Es fácil entender que lo que en 2007 podía parecer un proyecto ilusionante para la ciudadanía sea percibido ahora como un fasto desmesurado y capturado por la corrupción. Los juegos de Sochi no sólo van a ser los más caros de la historia, sino que su presupuesto inicial se ha multiplicado por más de cinco: de unos 10.000 millones de dólares iniciales se ha pasado, según diversos cálculos independientes y gubernamentales, a un coste total aproximado superior a 50.000 millones. Como no podía ser de otra forma, Sochi no ha escapado a la llamada “tasa especial” por corrupción (corruption overhead), una práctica imperante en Rusia y que la ciudadanía asocia, en primer lugar, con el poder político y las grandes empresas que éste favorece. Las estimaciones más moderadas hablan de unos 500 millones de dólares malversados, una cifra que parece modesta frente a los que hablan de 30.000 millones de dólares robados, pero que sigue siendo muy abultada.

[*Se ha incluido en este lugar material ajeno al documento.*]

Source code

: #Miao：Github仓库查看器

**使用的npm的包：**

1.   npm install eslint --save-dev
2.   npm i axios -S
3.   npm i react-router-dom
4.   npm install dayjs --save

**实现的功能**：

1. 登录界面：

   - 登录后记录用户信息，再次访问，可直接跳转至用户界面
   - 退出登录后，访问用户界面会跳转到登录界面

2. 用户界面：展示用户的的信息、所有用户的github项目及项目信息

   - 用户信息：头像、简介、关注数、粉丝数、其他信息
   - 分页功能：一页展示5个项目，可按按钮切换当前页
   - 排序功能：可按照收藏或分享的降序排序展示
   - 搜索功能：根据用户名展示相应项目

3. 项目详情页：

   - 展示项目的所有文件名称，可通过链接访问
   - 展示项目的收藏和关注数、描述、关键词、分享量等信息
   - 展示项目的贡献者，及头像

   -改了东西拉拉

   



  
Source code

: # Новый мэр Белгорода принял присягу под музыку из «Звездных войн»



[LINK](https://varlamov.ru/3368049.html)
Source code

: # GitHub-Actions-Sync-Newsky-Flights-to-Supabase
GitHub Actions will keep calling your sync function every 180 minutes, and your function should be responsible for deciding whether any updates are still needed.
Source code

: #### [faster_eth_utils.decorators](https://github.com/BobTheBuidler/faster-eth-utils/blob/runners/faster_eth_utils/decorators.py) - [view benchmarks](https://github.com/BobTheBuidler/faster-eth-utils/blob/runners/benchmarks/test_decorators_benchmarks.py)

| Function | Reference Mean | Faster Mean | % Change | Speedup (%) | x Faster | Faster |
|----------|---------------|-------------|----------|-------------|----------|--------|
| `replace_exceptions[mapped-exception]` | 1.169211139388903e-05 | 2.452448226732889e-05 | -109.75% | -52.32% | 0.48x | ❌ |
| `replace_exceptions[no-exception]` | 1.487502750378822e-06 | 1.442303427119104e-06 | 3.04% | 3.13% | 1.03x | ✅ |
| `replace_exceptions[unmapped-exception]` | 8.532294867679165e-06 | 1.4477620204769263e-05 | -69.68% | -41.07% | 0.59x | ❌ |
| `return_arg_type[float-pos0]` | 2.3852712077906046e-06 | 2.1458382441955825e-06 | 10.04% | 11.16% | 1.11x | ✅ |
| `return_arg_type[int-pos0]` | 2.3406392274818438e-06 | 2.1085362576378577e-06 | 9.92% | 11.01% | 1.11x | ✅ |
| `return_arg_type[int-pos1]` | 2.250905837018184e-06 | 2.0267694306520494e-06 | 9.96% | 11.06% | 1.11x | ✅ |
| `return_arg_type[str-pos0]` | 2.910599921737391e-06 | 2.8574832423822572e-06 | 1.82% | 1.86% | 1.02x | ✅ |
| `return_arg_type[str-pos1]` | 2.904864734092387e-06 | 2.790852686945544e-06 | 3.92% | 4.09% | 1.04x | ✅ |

El sondeo realizado por el centro de opinión pública independiente Levada, a finales de enero, ha preguntado a 1.603 encuestados en 45 regiones a qué causas atribuyen el hecho que los gastos generados por Sochi hayan superado los de todos los juegos anteriores. El 47% de los encuestados piensa que una parte importante de los fondos ha sido despilfarrada o saqueada, el 34% lo atribuye a la codicia y a la deshonestidad de las empresas, el 19% al mal gobierno, el 14% a la mala gestión y a la baja calidad de la construcción. En verano de 2013, un centro más cercano al poder como VTsIOM preguntó a la población sobre sus motivos de orgullo: sólo un 7% nombró Sochi.

Aunque Putin insiste en que el éxito será de todos los rusos, los juegos de Sochi están indefectiblemente asociados a su figura. Tal vez el nuevo complejo deportivo de Sochi, en el que se han volcado los máximos esfuerzos, sirva a la gente “cien años y más”, como dijo el presidente ruso por televisión en un documental del canal Rossiya-1. Sin embargo, parece dudoso que el resto de las infraestructuras construidas o los barrios nuevos levantados lo hagan, sin hablar de la calidad de la vivienda con la que se han encontrado los desalojados y desplazados forzosos de Sochi y pueblos de los alrededores. Pero probablemente Vladímir Putin apuesta también por validar, no sólo ante los ojos de sus conciudadanos sino también ante los del mundo, la sentencia que pronunció en una ocasión Caterina la Grande, y que todo ruso aprende en la escuela, “no se juzga a un vencedor”.